Florent Sinama-Pongolle został pominięty w wyjściowej jedenastce, a jego miejsce wszedł Vladimir Smicer. On i jego partner z ataku Emile Heskey mieli jednak słaby dzień.
Kiedy mecz dopiero co się zaczął, the Kop pogrążyło się w ciszy. Straciliśmy piłkę na połowie przeciwnika, a Southampton szybko wykorzystał brak naszych zawodników po stałym fragmencie gry. Lundekvam posłał wysoką piłkę na naszą połowę, a Brett Ormerod z łatwością wyprzedził Dietmara Hamanna i strzelił obok Kirklanda.
W meczu nie mogli wystąpić Owen, Kewell i Baros, tak więc w ataku Liverpoolu widać było małą siłę szturmową. Pomimo najlepszych działań Stevena Gerrarda, kibice zaczęli powoli odczuwać frustrację.
Z upływem czasu, do gry zostali wprowadzeni Florent Sinama-Pongolle i Anthony Le Tallec. Ich wejście wprowadziło ożywienie w poczynaniach the Reds, a po rzucie rożnym Jason Dodd wybijał piłkę z linii bramkowej po strzale głową Samiego Hyypii.
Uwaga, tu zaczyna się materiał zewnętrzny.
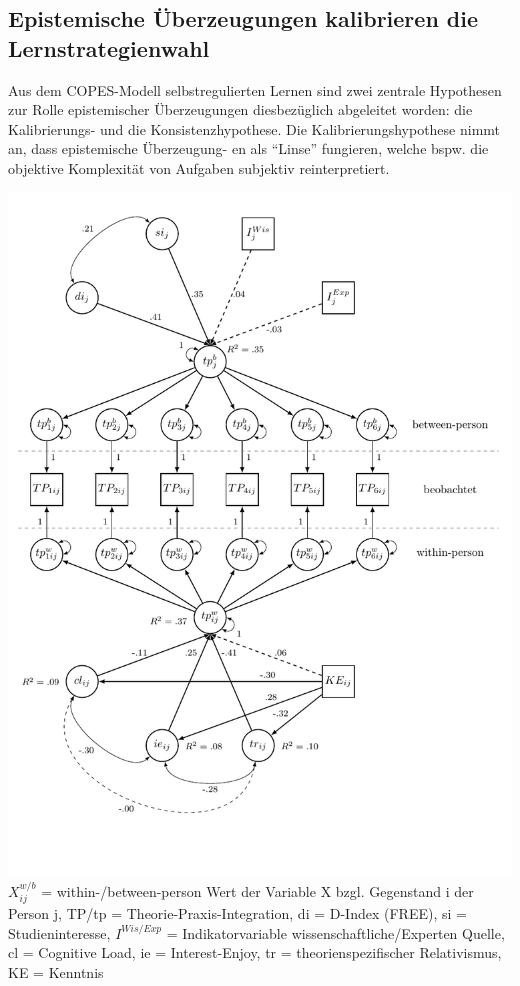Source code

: \documentclass[]{tufte-handout}
\begin{document}
\subsection{Epistemische Überzeugungen kalibrieren die
Lernstrategienwahl}\label{epistemische-uberzeugungen-kalibrieren-die-lernstrategienwahl}

Aus dem COPES-Modell selbstregulierten Lernen sind zwei zentrale
Hypothesen zur Rolle epistemischer Überzeugungen diesbezüglich
abgeleitet worden: die Kalibrierungs- und die Konsistenzhypothese. Die
Kalibrierungshypothese nimmt an, dass epistemische Überzeugung- en als
``Linse'' fungieren, welche bspw. die objektive Komplexität von Aufgaben subjektiv
reinterpretiert.

\begin{marginfigure}
\includegraphics{../Img/mind_the_gap_mlsem.pdf} \(X_{ij}^{w/b}\) =
within-/between-person Wert der Variable X bzgl. Gegenstand i der Person
j, TP/tp = Theorie-Praxis-Integration, di = D-Index (FREE), si =
Studieninteresse, \(I^{Wis/Exp}\) = Indikatorvariable
wissenschaftliche/Experten Quelle, cl = Cognitive Load, ie =
Interest-Enjoy, tr = theorienspezifischer Relativismus, KE = Kenntnis
\end{marginfigure}
\end{document}
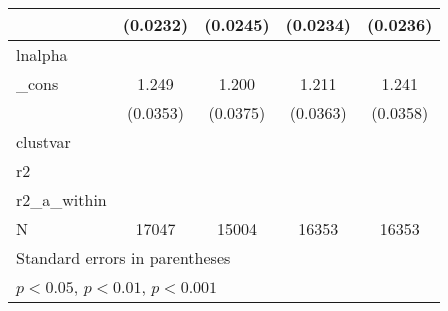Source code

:{\begin{tabular}{l*{4}{c}}
            &    (0.0232)         &    (0.0245)         &    (0.0234)         &    (0.0236)         \\
\hline
lnalpha     &                     &                     &                     &                     \\
\_cons      &       1.249\sym{***}&       1.200\sym{***}&       1.211\sym{***}&       1.241\sym{***}\\
            &    (0.0353)         &    (0.0375)         &    (0.0363)         &    (0.0358)         \\
\hline
clustvar    &                     &                     &                     &                     \\
r2          &                     &                     &                     &                     \\
r2\_a\_within &                     &                     &                     &                     \\
N           &       17047         &       15004         &       16353         &       16353         \\
\hline\hline
\multicolumn{5}{l}{\footnotesize Standard errors in parentheses}\\
\multicolumn{5}{l}{\footnotesize \sym{*} \(p<0.05\), \sym{**} \(p<0.01\), \sym{***} \(p<0.001\)}\\
\end{tabular}
}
Niestety po drugiej stronie boiska Dodd dośrodkował piłkę z rzutu rożnego, a w polu karnym Michael Svensson wyskoczył najwyżej i strzelił drugą bramkę dla Świętych.
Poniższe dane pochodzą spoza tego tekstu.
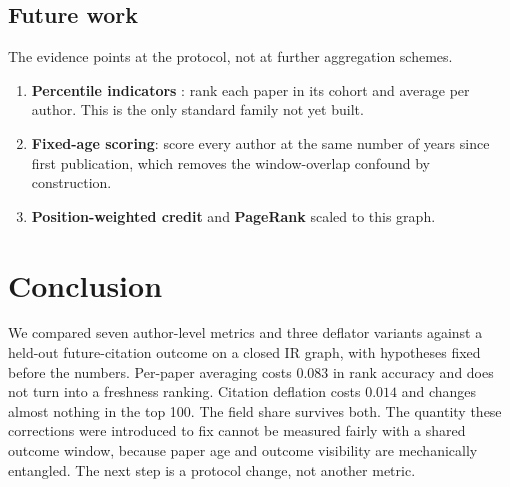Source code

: \documentclass{article}
\begin{document}
\subsection{Future work}

The evidence points at the protocol, not at further aggregation schemes.
\begin{enumerate}
  \item \textbf{Percentile indicators} \citep{waltman2016review, waltman2013percentile}: rank each paper in its
    cohort and average per author. This is the only standard family not yet built.
  \item \textbf{Fixed-age scoring}: score every author at the same number of years since first
    publication, which removes the window-overlap confound by construction.
  \item \textbf{Position-weighted credit} \citep{vavrycuk2018influential} and \textbf{PageRank}
    \citep{ding2011pagerank} scaled to this graph.
\end{enumerate}

\section{Conclusion}

We compared seven author-level metrics and three deflator variants against a held-out
future-citation outcome on a closed IR graph, with hypotheses fixed before the numbers. Per-paper
averaging costs $0.083$ in rank accuracy and does not turn into a freshness ranking. Citation
deflation costs $0.014$ and changes almost nothing in the top 100. The field share survives both.
The quantity these corrections were introduced to fix cannot be measured fairly with a shared
outcome window, because paper age and outcome visibility are mechanically entangled. The next
step is a protocol change, not another metric.

\medskip


\end{document}

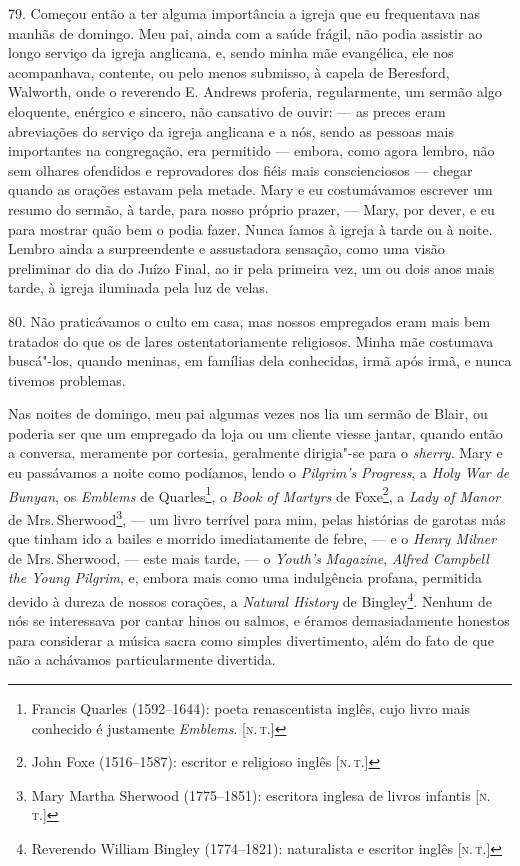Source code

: 79. Começou então a ter alguma importância a igreja que eu frequentava
nas manhãs de domingo. Meu pai, ainda com a saúde frágil, não podia
assistir ao longo serviço da igreja anglicana, e, sendo minha mãe
evangélica, ele nos acompanhava, contente, ou pelo menos submisso, à
capela de Beresford, Walworth, onde o reverendo E. Andrews proferia,
regularmente, um sermão algo eloquente, enérgico e sincero, não
cansativo de ouvir: --- as preces eram abreviações do serviço da igreja
anglicana e a nós, sendo as pessoas mais importantes na congregação, era
permitido --- embora, como agora lembro, não sem olhares ofendidos e
reprovadores dos fiéis mais conscienciosos --- chegar quando as orações
estavam pela metade. Mary e eu costumávamos escrever um resumo do
sermão, à tarde, para nosso próprio prazer, --- Mary, por dever, e eu
para mostrar quão bem o podia fazer. Nunca íamos à igreja à tarde ou à
noite. Lembro ainda a surpreendente e assustadora sensação, como uma
visão preliminar do dia do Juízo Final, ao ir pela primeira vez, um ou
dois anos mais tarde, à igreja iluminada pela luz de velas.

80. Não praticávamos o culto em casa, mas nossos empregados eram mais
bem tratados do que os de lares ostentatoriamente religiosos. Minha mãe
costumava buscá"-los, quando meninas, em famílias dela conhecidas, irmã
após irmã, e nunca tivemos problemas.

Nas noites de domingo, meu pai algumas vezes nos lia um sermão de Blair,
ou poderia ser que um empregado da loja ou um cliente viesse jantar,
quando então a conversa, meramente por cortesia, geralmente dirigia"-se
para o \emph{sherry}. Mary e eu passávamos a noite como podíamos, lendo
o \emph{Pilgrim's} \emph{Progress}, a \emph{Holy War de Bunyan}, os
\emph{Emblems} de Quarles\footnote{Francis Quarles (1592--1644): poeta
  renascentista inglês, cujo livro mais conhecido é justamente
  \emph{Emblems}. {[}\textsc{n.\,t.}{]}}, o \emph{Book} \emph{of Martyrs} de
Foxe\footnote{John Foxe (1516--1587): escritor e religioso inglês {[}\textsc{n.\,t.}{]}}, a \emph{Lady of Manor} de Mrs.\,Sherwood\footnote{Mary Martha
  Sherwood (1775--1851): escritora inglesa de livros infantis {[}\textsc{n.\,t.}{]}}, --- um livro terrível para mim, pelas histórias de garotas más
que tinham ido a bailes e morrido imediatamente de febre, --- e o
\emph{Henry Milner} de Mrs.\,Sherwood, --- este mais tarde, --- o
\emph{Youth's} \emph{Magazine}, \emph{Alfred Campbell the Young
Pilgrim}, e, embora mais como uma indulgência profana, permitida devido
à dureza de nossos corações, a \emph{Natural History} de
Bingley\footnote{Reverendo William Bingley (1774--1821): naturalista e
  escritor inglês {[}\textsc{n.\,t.}{]}}. Nenhum de nós se interessava por
cantar hinos ou salmos, e éramos demasiadamente honestos para considerar
a música sacra como simples divertimento, além do fato de que não a
achávamos particularmente divertida.

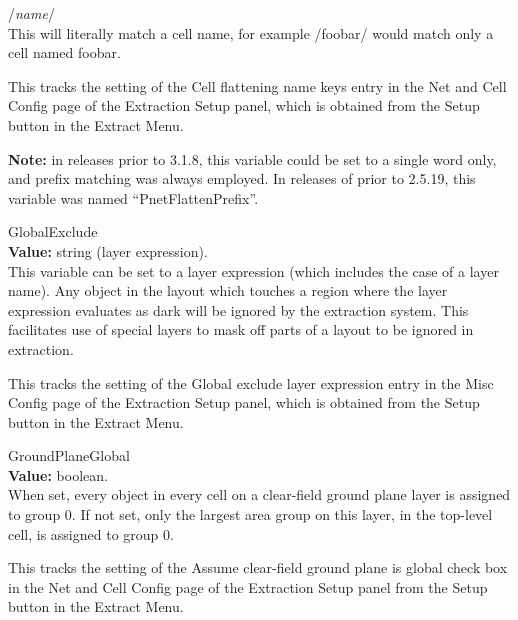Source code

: \begin{description}
\begin{description}
\item{/{\it name\/}/}\\
This will literally match a cell name, for example {\vt /foobar/}
would match only a cell named {\vt foobar}.
\end{description}

This tracks the setting of the {\cb Cell flattening name keys} entry
in the {\cb Net and Cell Config} page of the {\cb Extraction Setup}
panel, which is obtained from the {\cb Setup} button in the {\cb
Extract Menu}.

{\bf Note:}  in {\Xic} releases prior to 3.1.8, this variable could be set
to a single word only, and prefix matching was always employed.  In
releases of {\Xic} prior to 2.5.19, this variable was named
``PnetFlattenPrefix''.

\item{\et GlobalExclude}\\
{\bf Value:} string (layer expression).\\
This variable can be set to a layer expression (which includes the
case of a layer name).  Any object in the layout which touches a
region where the layer expression evaluates as dark will be ignored by
the extraction system.  This facilitates use of special layers to mask
off parts of a layout to be ignored in extraction.

This tracks the setting of the {\cb Global exclude layer expression}
entry in the {\cb Misc Config} page of the {\cb Extraction Setup}
panel, which is obtained from the {\cb Setup} button in the {\cb
Extract Menu}.

\item{\et GroundPlaneGlobal}\\
{\bf Value:} boolean.\\
When set, every object in every cell on a clear-field ground plane
layer is assigned to group 0.  If not set, only the largest area group
on this layer, in the top-level cell, is assigned to group 0.

This tracks the setting of the {\cb Assume clear-field ground plane is
global} check box in the {\cb Net and Cell Config} page of the {\cb
Extraction Setup} panel from the {\cb Setup} button in the {\cb
Extract Menu}.


\end{description}

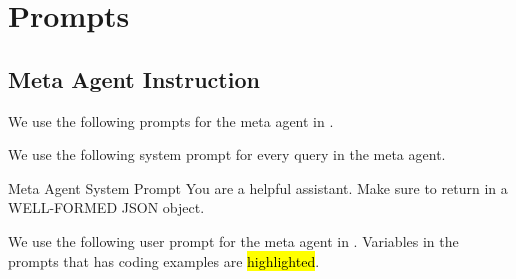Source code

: \clearpage
\section{Prompts}
\label{appx: prompts}
\subsection{Meta Agent Instruction}
\label{appx: meta agent instruction}
We use the following prompts for the meta agent in \method.

We use the following system prompt for every query in the meta agent.
\begin{mybox}{Meta Agent System Prompt}
You are a helpful assistant. Make sure to return in a WELL-FORMED JSON object.
\end{mybox}
We use the following user prompt for the meta agent in \method. Variables in the prompts that has coding examples are \hl{highlighted}.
Po okresie przewagi Liverpoolu padła bramka dla the Reds. Steven Gerrard strzelił po ziemi na bramkę Southampton, a Niemi nie zdołał jej zatrzymać, po czym Emile Heskey nie miał trudnego zadania, by strzelić z bliskiej odległości.
Liverpool w akcie desperacji próbował zdobyć drugą bramkę, ale Pongolle mógł tylko patrzeć, jak Higginbotham wybija jego strzał z linii bramkowej.
To była jedna z ostatnich akcji Liverpoolu i fani wkrótce zaczęli opuszczać Anfield w kiepskich nastrojach.
Liverpool: Kirkland, Otsemobor, Hyypia, Biscan, Riise, Murphy, Gerrard, Hamann, Smicer, Diouf, Heskey.
Weszli z rezerwy: Le Tallec, Pongolle.